Afro-Punk (film)

Afro-Punk
Directed by James Spooner
Produced by Ayanna Mackins
James Spooner
Matthew Morgan
Starring Matt Davis
Mariko Jones
Moe Mitchell
Tamar-kali Brown
Distributed by Afro-Punk
Release dates
2003
Running time
66 minutes
Language English

Afro-Punk (2003) is a 66-minute documentary film directed by James Spooner, exploring the roles of African Americans within what was then an overwhelmingly white punk scene across the United States of America and abroad. The film focuses on the lives of four African Americans dedicated to the punk rock lifestyle, interspersed with interviews from scores of black punk rockers from all over the United States. Fans of the film and the music inspired an alternative movement, that later became the annual Afro-Punk Festivals beginning in 2005.

Summary

Afro-Punk features performances by Bad Brains, Tamar-kali, Cipher, and Ten Grand. It also contains exclusive interviews by members of Fishbone, 24-7 Spyz, Dead Kennedys, Candiria, Orange 9mm, The Veldt, and TV on the Radio, among others. The interviews cover issues of loneliness, exile, interracial dating, black power, and the dual lives led by people of color in communities that are primarily white. (Matt Davis, guitarist and vocalist of Ten Grand, died on August 10, 2003, shortly after the film was released.)

Festivals and recognition

In 2003 the documentary was featured at the American Black Film Festival in South Beach and the Pan African Film & Arts Festival.

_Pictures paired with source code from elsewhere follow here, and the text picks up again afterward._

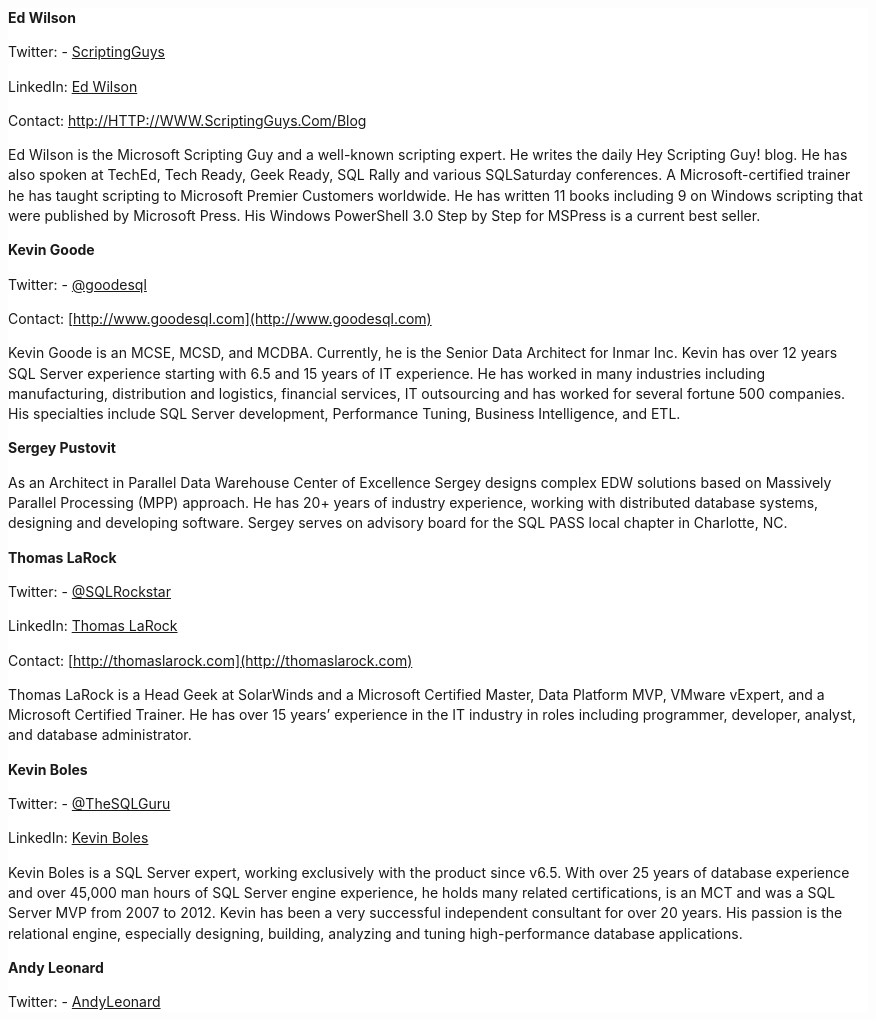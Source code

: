 **Ed Wilson**
 
Twitter:  - [ScriptingGuys](https://www.twitter.com/ScriptingGuys)
 
LinkedIn: [Ed Wilson](http://www.linkedin.com/in/mredwilson)
 
Contact: [http://HTTP://WWW.ScriptingGuys.Com/Blog](http://HTTP://WWW.ScriptingGuys.Com/Blog)
 
Ed Wilson is the Microsoft Scripting Guy and a well-known scripting expert. He writes the daily Hey Scripting Guy! blog. He has also spoken at TechEd, Tech Ready, Geek Ready,  SQL Rally and various SQLSaturday conferences. A Microsoft-certified trainer he has taught scripting to Microsoft Premier Customers worldwide. He has written 11 books including 9 on Windows scripting that were published by Microsoft Press. His Windows PowerShell 3.0 Step by Step for MSPress is a current best seller.
 
**Kevin Goode**
 
Twitter:  - [@goodesql](https://www.twitter.com/@goodesql)
 
Contact: [http://www.goodesql.com](http://www.goodesql.com)
 
Kevin Goode is an MCSE, MCSD, and MCDBA. Currently, he is the Senior Data Architect for Inmar Inc. Kevin has over 12 years SQL Server experience starting with 6.5 and 15 years of IT experience. He has worked in many industries including manufacturing, distribution and logistics, financial services, IT outsourcing and has worked for several fortune 500 companies. His specialties include SQL Server development, Performance Tuning, Business Intelligence, and ETL.
 
**Sergey Pustovit**
 
As an Architect in Parallel Data Warehouse Center of Excellence Sergey designs complex EDW solutions based on Massively Parallel Processing (MPP) approach. He has 20+ years of industry experience, working with distributed database systems, designing and developing software. Sergey serves on advisory board for the SQL PASS local chapter in Charlotte, NC.
 
**Thomas LaRock**
 
Twitter:  - [@SQLRockstar](https://www.twitter.com/@SQLRockstar)
 
LinkedIn: [Thomas LaRock](http://www.linkedin.com/in/sqlrockstar/)
 
Contact: [http://thomaslarock.com](http://thomaslarock.com)
 
Thomas LaRock is a Head Geek at SolarWinds and a Microsoft Certified Master, Data Platform MVP, VMware vExpert, and a Microsoft Certified Trainer. He has over 15 years’ experience in the IT industry in roles including programmer, developer, analyst, and database administrator.
 
**Kevin Boles**
 
Twitter:  - [@TheSQLGuru](https://www.twitter.com/@TheSQLGuru)
 
LinkedIn: [Kevin Boles](http://www.linkedin.com/in/thesqlguru)
 
Kevin Boles is a SQL Server expert, working exclusively with the product since v6.5. With over 25 years of database experience and over 45,000 man hours of SQL Server engine experience, he holds many related certifications, is an MCT and was a SQL Server MVP from 2007 to 2012. Kevin has been a very successful independent consultant for over 20 years. His passion is the relational engine, especially designing, building, analyzing and tuning high-performance database applications.
 
**Andy Leonard**
 
Twitter:  - [AndyLeonard](https://www.twitter.com/AndyLeonard)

It won an Official Selection at the Toronto International Film Festival, an Audience Award at the Black Harvest International Film and Video Festival in Chicago, an award for Excellence in Documentary Filmmaking at the Roxbury Film Festival in Boston, and an award for Best Documentary at the International Jamerican Film and Music Festival in Jamaica.

Developments since the film

Since 2005, in a movement stimulated by activism within the African-American punk community, Spooner and Matthew Morgan were co-founders of an annual AfroPunk Festival, held in Brooklyn, New York. Many others active in the Afro-punk community have been part of this. Spooner's last year with the festival was 2008 due to philosophical differences.[1] In 2015, organizers started charging $40–50/per person as an entry fee to the formerly free festival. Despite the criticism, the festival is expanding to Paris, France and Atlanta.[2]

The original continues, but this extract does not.